Below are records to give again exactly; omit each image they contain.

_Stored data entries:_

※

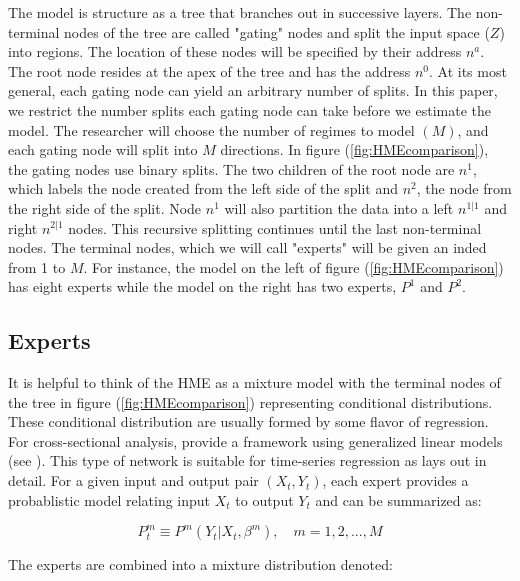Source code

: \documentclass[12pt]{article}
\begin{document}
The model is structure as a tree that branches out in successive
layers. The non-terminal nodes of the tree are called "gating" nodes and
split the input space ($Z$) into regions. The location of these nodes will be
specified by their address $n^{a}$. The root node resides at the apex of the tree
and has the address $n^{0}$. At its most general, each gating node can yield an
arbitrary number of splits. In this paper, we restrict the number splits each
gating node can take before we estimate the model. The researcher will choose the
number of regimes to model $(M)$, and each gating node will split into $M$
directions. In figure (\ref{fig:HMEcomparison}), the gating nodes use binary
splits. The two children of the root node are $n^{1}$, which labels the
node created from the left side of the split and $n^{2}$, the node from
the right side of the split. Node $n^{1}$ will also partition the data
into a left $n^{1|1}$ and right $n^{2|1}$ nodes. This recursive splitting
continues until the last non-terminal nodes. The terminal nodes, which we will
call "experts" will be given an inded from 1 to $M$. For instance, the model on 
the left of figure (\ref{fig:HMEcomparison}) has eight experts while the model on
the right has two experts, $P^{1}$ and $P^{2}$.





\subsection{Experts}
It is helpful to think of the HME as a mixture model with the terminal
nodes of the tree in figure (\ref{fig:HMEcomparison}) representing conditional
distributions. These conditional distribution are usually formed by some flavor of
regression. For cross-sectional analysis, \cite{JordanJacobs1993} provide
a framework using generalized linear models (see \cite{GLM1972}). This type
of network is suitable for time-series regression as \cite{HuertaJiangTanner2003}
lays out in detail. For a given input and output pair $(X_{t}, Y_{t})$,
each expert provides a probablistic model relating input $X_{t}$ to output
$Y_{t}$ and can be summarized as:

\begin{equation} \label{eq:ConditionalDistribution}
  P^{m}_{t} \equiv P^{m}(Y_{t}|X_{t}, \beta^{m}), \quad m = 1,2,...,M
\end{equation}

The experts are combined into a mixture distribution denoted:
\end{document}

※

_WRITTEN RESPONSE:_
Source code

: \documentclass[12pt]{article}
\begin{document}
The model is structure as a tree that branches out in successive
layers. The non-terminal nodes of the tree are called "gating" nodes and
split the input space ($Z$) into regions. The location of these nodes will be
specified by their address $n^{a}$. The root node resides at the apex of the tree
and has the address $n^{0}$. At its most general, each gating node can yield an
arbitrary number of splits. In this paper, we restrict the number splits each
gating node can take before we estimate the model. The researcher will choose the
number of regimes to model $(M)$, and each gating node will split into $M$
directions. In figure (\ref{fig:HMEcomparison}), the gating nodes use binary
splits. The two children of the root node are $n^{1}$, which labels the
node created from the left side of the split and $n^{2}$, the node from
the right side of the split. Node $n^{1}$ will also partition the data
into a left $n^{1|1}$ and right $n^{2|1}$ nodes. This recursive splitting
continues until the last non-terminal nodes. The terminal nodes, which we will
call "experts" will be given an inded from 1 to $M$. For instance, the model on 
the left of figure (\ref{fig:HMEcomparison}) has eight experts while the model on
the right has two experts, $P^{1}$ and $P^{2}$.





\subsection{Experts}
It is helpful to think of the HME as a mixture model with the terminal
nodes of the tree in figure (\ref{fig:HMEcomparison}) representing conditional
distributions. These conditional distribution are usually formed by some flavor of
regression. For cross-sectional analysis, \cite{JordanJacobs1993} provide
a framework using generalized linear models (see \cite{GLM1972}). This type
of network is suitable for time-series regression as \cite{HuertaJiangTanner2003}
lays out in detail. For a given input and output pair $(X_{t}, Y_{t})$,
each expert provides a probablistic model relating input $X_{t}$ to output
$Y_{t}$ and can be summarized as:

\begin{equation} \label{eq:ConditionalDistribution}
  P^{m}_{t} \equiv P^{m}(Y_{t}|X_{t}, \beta^{m}), \quad m = 1,2,...,M
\end{equation}

The experts are combined into a mixture distribution denoted:
\end{document}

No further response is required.